- WORKING DATA -

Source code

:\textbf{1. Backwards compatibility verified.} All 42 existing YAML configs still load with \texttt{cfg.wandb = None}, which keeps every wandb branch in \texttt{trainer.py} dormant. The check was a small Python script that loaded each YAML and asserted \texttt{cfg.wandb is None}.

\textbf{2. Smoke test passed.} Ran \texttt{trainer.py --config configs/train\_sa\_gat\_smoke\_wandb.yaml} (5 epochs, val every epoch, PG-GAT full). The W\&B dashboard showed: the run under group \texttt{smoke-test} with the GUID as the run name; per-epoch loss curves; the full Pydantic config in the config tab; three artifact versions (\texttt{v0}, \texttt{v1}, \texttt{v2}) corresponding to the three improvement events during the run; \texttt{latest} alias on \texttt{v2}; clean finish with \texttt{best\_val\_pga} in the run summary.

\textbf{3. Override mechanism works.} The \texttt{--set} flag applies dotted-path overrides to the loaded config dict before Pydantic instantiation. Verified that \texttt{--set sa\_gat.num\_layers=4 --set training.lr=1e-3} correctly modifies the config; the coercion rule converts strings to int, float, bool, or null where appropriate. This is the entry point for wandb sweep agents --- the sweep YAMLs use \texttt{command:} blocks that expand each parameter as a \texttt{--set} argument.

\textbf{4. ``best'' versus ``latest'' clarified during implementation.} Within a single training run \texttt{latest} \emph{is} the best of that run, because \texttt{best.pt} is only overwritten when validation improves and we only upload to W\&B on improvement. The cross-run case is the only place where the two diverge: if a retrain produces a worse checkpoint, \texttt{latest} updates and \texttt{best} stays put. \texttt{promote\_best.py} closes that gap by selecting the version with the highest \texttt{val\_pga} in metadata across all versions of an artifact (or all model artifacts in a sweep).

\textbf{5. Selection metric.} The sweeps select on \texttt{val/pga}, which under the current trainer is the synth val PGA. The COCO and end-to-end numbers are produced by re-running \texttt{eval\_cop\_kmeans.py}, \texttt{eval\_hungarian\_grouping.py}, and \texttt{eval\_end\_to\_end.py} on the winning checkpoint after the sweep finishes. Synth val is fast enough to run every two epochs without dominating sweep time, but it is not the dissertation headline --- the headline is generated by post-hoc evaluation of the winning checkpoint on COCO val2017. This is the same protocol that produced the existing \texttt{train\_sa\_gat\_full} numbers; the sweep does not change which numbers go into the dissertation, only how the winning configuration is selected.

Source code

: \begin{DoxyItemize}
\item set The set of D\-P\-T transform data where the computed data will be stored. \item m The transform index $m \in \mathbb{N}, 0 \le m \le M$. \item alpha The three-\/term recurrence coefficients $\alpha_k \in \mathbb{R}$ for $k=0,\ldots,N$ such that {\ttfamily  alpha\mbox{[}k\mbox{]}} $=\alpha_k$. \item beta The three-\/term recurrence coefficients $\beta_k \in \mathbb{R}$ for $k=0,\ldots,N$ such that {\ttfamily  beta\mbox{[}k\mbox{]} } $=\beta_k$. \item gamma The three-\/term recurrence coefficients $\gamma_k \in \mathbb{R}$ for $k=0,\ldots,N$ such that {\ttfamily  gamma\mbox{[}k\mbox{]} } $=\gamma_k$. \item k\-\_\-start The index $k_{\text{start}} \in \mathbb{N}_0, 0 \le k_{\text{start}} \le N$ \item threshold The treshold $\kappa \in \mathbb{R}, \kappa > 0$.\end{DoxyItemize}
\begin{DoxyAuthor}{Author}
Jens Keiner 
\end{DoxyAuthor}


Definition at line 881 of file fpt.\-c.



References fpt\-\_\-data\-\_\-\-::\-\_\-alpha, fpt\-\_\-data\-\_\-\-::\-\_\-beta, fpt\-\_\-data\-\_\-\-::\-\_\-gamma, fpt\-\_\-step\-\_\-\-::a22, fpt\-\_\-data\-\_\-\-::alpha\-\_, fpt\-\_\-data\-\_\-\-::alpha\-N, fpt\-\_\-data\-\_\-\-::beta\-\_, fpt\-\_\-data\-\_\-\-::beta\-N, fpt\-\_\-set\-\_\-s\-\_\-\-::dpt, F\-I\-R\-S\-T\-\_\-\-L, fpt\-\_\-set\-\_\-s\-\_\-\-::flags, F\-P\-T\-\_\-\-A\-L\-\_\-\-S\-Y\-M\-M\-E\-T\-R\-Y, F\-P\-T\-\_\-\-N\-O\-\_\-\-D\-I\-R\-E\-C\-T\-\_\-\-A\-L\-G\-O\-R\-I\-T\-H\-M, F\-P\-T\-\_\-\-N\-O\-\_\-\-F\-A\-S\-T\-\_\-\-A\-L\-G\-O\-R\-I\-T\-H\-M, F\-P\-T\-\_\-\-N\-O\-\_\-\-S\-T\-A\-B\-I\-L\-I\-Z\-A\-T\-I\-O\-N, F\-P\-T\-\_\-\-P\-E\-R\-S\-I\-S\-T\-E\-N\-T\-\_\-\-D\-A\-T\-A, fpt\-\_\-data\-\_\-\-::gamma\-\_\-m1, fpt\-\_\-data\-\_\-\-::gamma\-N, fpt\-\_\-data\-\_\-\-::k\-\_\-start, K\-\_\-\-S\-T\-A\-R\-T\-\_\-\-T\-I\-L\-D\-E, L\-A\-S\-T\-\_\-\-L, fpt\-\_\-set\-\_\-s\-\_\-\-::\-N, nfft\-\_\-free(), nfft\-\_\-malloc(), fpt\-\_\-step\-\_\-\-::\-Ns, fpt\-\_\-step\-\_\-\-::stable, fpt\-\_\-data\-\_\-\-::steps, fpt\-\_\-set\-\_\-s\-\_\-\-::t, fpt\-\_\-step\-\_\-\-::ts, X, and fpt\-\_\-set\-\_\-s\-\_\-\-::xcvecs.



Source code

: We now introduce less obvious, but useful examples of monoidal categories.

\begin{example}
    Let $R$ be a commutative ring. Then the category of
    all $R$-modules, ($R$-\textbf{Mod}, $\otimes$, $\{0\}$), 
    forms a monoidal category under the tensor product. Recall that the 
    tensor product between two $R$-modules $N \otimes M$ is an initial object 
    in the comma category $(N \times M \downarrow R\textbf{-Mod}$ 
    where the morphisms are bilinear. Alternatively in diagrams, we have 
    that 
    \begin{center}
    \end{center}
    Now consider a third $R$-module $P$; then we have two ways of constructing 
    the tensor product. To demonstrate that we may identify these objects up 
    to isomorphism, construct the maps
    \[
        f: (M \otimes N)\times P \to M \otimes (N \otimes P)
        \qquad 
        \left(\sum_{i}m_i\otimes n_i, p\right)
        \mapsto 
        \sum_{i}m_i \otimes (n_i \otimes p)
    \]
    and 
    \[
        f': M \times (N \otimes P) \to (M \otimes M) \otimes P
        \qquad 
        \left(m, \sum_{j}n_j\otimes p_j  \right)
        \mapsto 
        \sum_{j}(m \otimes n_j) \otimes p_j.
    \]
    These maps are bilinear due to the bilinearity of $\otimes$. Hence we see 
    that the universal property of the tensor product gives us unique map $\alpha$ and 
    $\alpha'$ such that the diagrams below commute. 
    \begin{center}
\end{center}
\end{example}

- PROMPT -
The expected output is the complete listing, word for word.

- TASK OUTPUT -
Source code

:\textbf{1. Backwards compatibility verified.} All 42 existing YAML configs still load with \texttt{cfg.wandb = None}, which keeps every wandb branch in \texttt{trainer.py} dormant. The check was a small Python script that loaded each YAML and asserted \texttt{cfg.wandb is None}.

\textbf{2. Smoke test passed.} Ran \texttt{trainer.py --config configs/train\_sa\_gat\_smoke\_wandb.yaml} (5 epochs, val every epoch, PG-GAT full). The W\&B dashboard showed: the run under group \texttt{smoke-test} with the GUID as the run name; per-epoch loss curves; the full Pydantic config in the config tab; three artifact versions (\texttt{v0}, \texttt{v1}, \texttt{v2}) corresponding to the three improvement events during the run; \texttt{latest} alias on \texttt{v2}; clean finish with \texttt{best\_val\_pga} in the run summary.

\textbf{3. Override mechanism works.} The \texttt{--set} flag applies dotted-path overrides to the loaded config dict before Pydantic instantiation. Verified that \texttt{--set sa\_gat.num\_layers=4 --set training.lr=1e-3} correctly modifies the config; the coercion rule converts strings to int, float, bool, or null where appropriate. This is the entry point for wandb sweep agents --- the sweep YAMLs use \texttt{command:} blocks that expand each parameter as a \texttt{--set} argument.

\textbf{4. ``best'' versus ``latest'' clarified during implementation.} Within a single training run \texttt{latest} \emph{is} the best of that run, because \texttt{best.pt} is only overwritten when validation improves and we only upload to W\&B on improvement. The cross-run case is the only place where the two diverge: if a retrain produces a worse checkpoint, \texttt{latest} updates and \texttt{best} stays put. \texttt{promote\_best.py} closes that gap by selecting the version with the highest \texttt{val\_pga} in metadata across all versions of an artifact (or all model artifacts in a sweep).

\textbf{5. Selection metric.} The sweeps select on \texttt{val/pga}, which under the current trainer is the synth val PGA. The COCO and end-to-end numbers are produced by re-running \texttt{eval\_cop\_kmeans.py}, \texttt{eval\_hungarian\_grouping.py}, and \texttt{eval\_end\_to\_end.py} on the winning checkpoint after the sweep finishes. Synth val is fast enough to run every two epochs without dominating sweep time, but it is not the dissertation headline --- the headline is generated by post-hoc evaluation of the winning checkpoint on COCO val2017. This is the same protocol that produced the existing \texttt{train\_sa\_gat\_full} numbers; the sweep does not change which numbers go into the dissertation, only how the winning configuration is selected.

Source code

: \begin{DoxyItemize}
\item set The set of D\-P\-T transform data where the computed data will be stored. \item m The transform index $m \in \mathbb{N}, 0 \le m \le M$. \item alpha The three-\/term recurrence coefficients $\alpha_k \in \mathbb{R}$ for $k=0,\ldots,N$ such that {\ttfamily  alpha\mbox{[}k\mbox{]}} $=\alpha_k$. \item beta The three-\/term recurrence coefficients $\beta_k \in \mathbb{R}$ for $k=0,\ldots,N$ such that {\ttfamily  beta\mbox{[}k\mbox{]} } $=\beta_k$. \item gamma The three-\/term recurrence coefficients $\gamma_k \in \mathbb{R}$ for $k=0,\ldots,N$ such that {\ttfamily  gamma\mbox{[}k\mbox{]} } $=\gamma_k$. \item k\-\_\-start The index $k_{\text{start}} \in \mathbb{N}_0, 0 \le k_{\text{start}} \le N$ \item threshold The treshold $\kappa \in \mathbb{R}, \kappa > 0$.\end{DoxyItemize}
\begin{DoxyAuthor}{Author}
Jens Keiner 
\end{DoxyAuthor}


Definition at line 881 of file fpt.\-c.



References fpt\-\_\-data\-\_\-\-::\-\_\-alpha, fpt\-\_\-data\-\_\-\-::\-\_\-beta, fpt\-\_\-data\-\_\-\-::\-\_\-gamma, fpt\-\_\-step\-\_\-\-::a22, fpt\-\_\-data\-\_\-\-::alpha\-\_, fpt\-\_\-data\-\_\-\-::alpha\-N, fpt\-\_\-data\-\_\-\-::beta\-\_, fpt\-\_\-data\-\_\-\-::beta\-N, fpt\-\_\-set\-\_\-s\-\_\-\-::dpt, F\-I\-R\-S\-T\-\_\-\-L, fpt\-\_\-set\-\_\-s\-\_\-\-::flags, F\-P\-T\-\_\-\-A\-L\-\_\-\-S\-Y\-M\-M\-E\-T\-R\-Y, F\-P\-T\-\_\-\-N\-O\-\_\-\-D\-I\-R\-E\-C\-T\-\_\-\-A\-L\-G\-O\-R\-I\-T\-H\-M, F\-P\-T\-\_\-\-N\-O\-\_\-\-F\-A\-S\-T\-\_\-\-A\-L\-G\-O\-R\-I\-T\-H\-M, F\-P\-T\-\_\-\-N\-O\-\_\-\-S\-T\-A\-B\-I\-L\-I\-Z\-A\-T\-I\-O\-N, F\-P\-T\-\_\-\-P\-E\-R\-S\-I\-S\-T\-E\-N\-T\-\_\-\-D\-A\-T\-A, fpt\-\_\-data\-\_\-\-::gamma\-\_\-m1, fpt\-\_\-data\-\_\-\-::gamma\-N, fpt\-\_\-data\-\_\-\-::k\-\_\-start, K\-\_\-\-S\-T\-A\-R\-T\-\_\-\-T\-I\-L\-D\-E, L\-A\-S\-T\-\_\-\-L, fpt\-\_\-set\-\_\-s\-\_\-\-::\-N, nfft\-\_\-free(), nfft\-\_\-malloc(), fpt\-\_\-step\-\_\-\-::\-Ns, fpt\-\_\-step\-\_\-\-::stable, fpt\-\_\-data\-\_\-\-::steps, fpt\-\_\-set\-\_\-s\-\_\-\-::t, fpt\-\_\-step\-\_\-\-::ts, X, and fpt\-\_\-set\-\_\-s\-\_\-\-::xcvecs.



Source code

: We now introduce less obvious, but useful examples of monoidal categories.

\begin{example}
    Let $R$ be a commutative ring. Then the category of
    all $R$-modules, ($R$-\textbf{Mod}, $\otimes$, $\{0\}$), 
    forms a monoidal category under the tensor product. Recall that the 
    tensor product between two $R$-modules $N \otimes M$ is an initial object 
    in the comma category $(N \times M \downarrow R\textbf{-Mod}$ 
    where the morphisms are bilinear. Alternatively in diagrams, we have 
    that 
    \begin{center}
    \end{center}
    Now consider a third $R$-module $P$; then we have two ways of constructing 
    the tensor product. To demonstrate that we may identify these objects up 
    to isomorphism, construct the maps
    \[
        f: (M \otimes N)\times P \to M \otimes (N \otimes P)
        \qquad 
        \left(\sum_{i}m_i\otimes n_i, p\right)
        \mapsto 
        \sum_{i}m_i \otimes (n_i \otimes p)
    \]
    and 
    \[
        f': M \times (N \otimes P) \to (M \otimes M) \otimes P
        \qquad 
        \left(m, \sum_{j}n_j\otimes p_j  \right)
        \mapsto 
        \sum_{j}(m \otimes n_j) \otimes p_j.
    \]
    These maps are bilinear due to the bilinearity of $\otimes$. Hence we see 
    that the universal property of the tensor product gives us unique map $\alpha$ and 
    $\alpha'$ such that the diagrams below commute. 
    \begin{center}
\end{center}
\end{example}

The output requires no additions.